Docker Compose Deployment¶

The full platform runs as a set of Docker containers managed by Docker Compose. This deployment includes the simulation engine, Apache Kafka for data streaming, Redpanda Connect for S3 sink streaming, Apache Spark for data processing, Apache Airflow for workflow orchestration, Garage for S3-compatible object storage, MLflow for experiment tracking, and monitoring exporters.

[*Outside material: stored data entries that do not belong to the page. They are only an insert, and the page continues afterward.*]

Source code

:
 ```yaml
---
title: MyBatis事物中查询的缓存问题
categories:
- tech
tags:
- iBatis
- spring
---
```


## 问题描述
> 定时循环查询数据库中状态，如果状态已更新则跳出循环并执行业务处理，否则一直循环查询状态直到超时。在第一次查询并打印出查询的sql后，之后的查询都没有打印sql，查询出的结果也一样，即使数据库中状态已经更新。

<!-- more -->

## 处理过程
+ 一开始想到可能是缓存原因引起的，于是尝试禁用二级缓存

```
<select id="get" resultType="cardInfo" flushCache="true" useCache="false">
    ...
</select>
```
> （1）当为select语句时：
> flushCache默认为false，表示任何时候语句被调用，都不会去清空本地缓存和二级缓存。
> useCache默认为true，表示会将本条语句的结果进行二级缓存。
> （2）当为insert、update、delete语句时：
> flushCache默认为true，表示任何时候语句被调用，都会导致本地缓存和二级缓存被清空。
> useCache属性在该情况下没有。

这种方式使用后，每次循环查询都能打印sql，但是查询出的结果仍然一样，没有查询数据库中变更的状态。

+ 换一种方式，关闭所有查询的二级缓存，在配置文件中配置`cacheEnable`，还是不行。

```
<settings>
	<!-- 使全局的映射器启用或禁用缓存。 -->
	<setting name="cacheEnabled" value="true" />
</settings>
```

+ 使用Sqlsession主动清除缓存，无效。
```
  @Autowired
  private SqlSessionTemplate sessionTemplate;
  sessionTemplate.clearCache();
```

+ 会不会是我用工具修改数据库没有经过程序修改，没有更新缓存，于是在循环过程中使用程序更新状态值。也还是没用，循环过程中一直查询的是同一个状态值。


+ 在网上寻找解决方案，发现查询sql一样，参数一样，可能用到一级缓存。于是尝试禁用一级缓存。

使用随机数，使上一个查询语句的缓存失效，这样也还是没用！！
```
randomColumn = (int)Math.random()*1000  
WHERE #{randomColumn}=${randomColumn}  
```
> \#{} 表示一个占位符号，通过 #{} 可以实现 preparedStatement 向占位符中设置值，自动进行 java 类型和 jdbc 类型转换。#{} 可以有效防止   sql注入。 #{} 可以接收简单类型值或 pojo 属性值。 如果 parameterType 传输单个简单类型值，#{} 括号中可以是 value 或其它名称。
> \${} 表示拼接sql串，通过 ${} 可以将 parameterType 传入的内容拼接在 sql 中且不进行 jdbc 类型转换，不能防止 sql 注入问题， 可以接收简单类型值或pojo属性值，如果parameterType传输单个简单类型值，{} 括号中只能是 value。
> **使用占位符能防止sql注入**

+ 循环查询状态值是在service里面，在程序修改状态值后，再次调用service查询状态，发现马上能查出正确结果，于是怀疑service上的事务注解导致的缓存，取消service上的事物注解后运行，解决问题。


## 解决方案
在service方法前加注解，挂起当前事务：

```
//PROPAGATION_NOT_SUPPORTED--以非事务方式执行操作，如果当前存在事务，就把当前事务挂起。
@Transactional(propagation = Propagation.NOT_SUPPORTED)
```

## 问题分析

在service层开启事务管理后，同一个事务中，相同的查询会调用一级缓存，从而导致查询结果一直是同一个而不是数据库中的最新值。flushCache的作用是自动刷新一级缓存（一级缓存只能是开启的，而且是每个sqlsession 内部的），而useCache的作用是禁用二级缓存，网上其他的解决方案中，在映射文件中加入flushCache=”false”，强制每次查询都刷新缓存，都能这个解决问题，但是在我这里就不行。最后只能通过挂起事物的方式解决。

MLflow has not yet been integrated into the actual workflow. Ensuring stability of other components, including the simulation module, takes precedence.

Overview¶

Each component runs in its own container on a shared Docker bridge network. The compose file is at compose/docker-compose.ml.yaml. It defines:

Simulation containers - Quantum Pipeline GPU and CPU containers (in the batch profile, started by Airflow DAGs)
Streaming layer - Apache Kafka (KRaft mode), Schema Registry, Redpanda Connect (S3 sink to Garage)
Processing layer - Spark master and worker
Orchestration - Airflow 3.x with CeleryExecutor: API server, scheduler, DAG processor, Celery worker, triggerer, with PostgreSQL and Redis
Storage - Garage v2.2.0 S3-compatible object storage
ML tracking - MLflow experiment tracking server (backed by PostgreSQL + Garage)
Monitoring exporters - StatsD exporter, PostgreSQL exporter, Redis exporter, NVIDIA GPU exporter

Port mappings and dependencies are listed in the service tables below.

Quick Start¶

Prerequisites¶

Docker Engine 24.0 or later
Docker Compose v2.20 or later
NVIDIA Container Toolkit (for GPU containers)
just command runner (recommended)

Step 1: Clone the Repository¶

# codeberg mirror
git clone https://codeberg.org/piotrkrzysztof/quantum-pipeline.git

# or github
git clone https://github.com/straightchlorine/quantum-pipeline.git

cd quantum-pipeline

Step 2: Configure Environment¶

Run the first-time setup script, which generates secrets and Garage configuration:

just setup

This creates a .env file from .env.ml.example and generates the required secrets. You can also do it manually:

cp .env.ml.example .env
chmod 600 .env

Edit .env to set credentials, resource limits, and service ports. See the Environment Variables reference for all options.

Step 3: Build Images¶

Build the simulation container images:

# CPU only
just docker-build cpu

# GPU (set CUDA_ARCH for your GPU, default 8.6/Ampere)
CUDA_ARCH=6.1 just docker-build gpu

# Both
just docker-build all

Step 4: Deploy¶

just up

This runs docker compose --env-file .env -f compose/docker-compose.ml.yaml up -d.

Step 5: Verify¶

Check that all services are running:

docker compose --env-file .env -f compose/docker-compose.ml.yaml ps

Service Configuration¶

Streaming Services¶

Service	Image	Port(s)	Description
`kafka`	`apache/kafka:4.2.0`	9092 (internal), 9094 (external)	Message broker with KRaft mode
`schema-registry`	`confluentinc/cp-schema-registry:8.2.0`	8081	Avro schema management
`redpanda-connect`	`docker.redpanda.com/redpandadata/connect`	4195 (HTTP API: health, metrics)	S3 sink streaming from Kafka to Garage

Kafka runs in KRaft mode (no ZooKeeper). Schema Registry manages Avro schemas. Redpanda Connect replaces the older Kafka Connect + S3 Sink connector setup, streaming data from Kafka topics directly to Garage (S3).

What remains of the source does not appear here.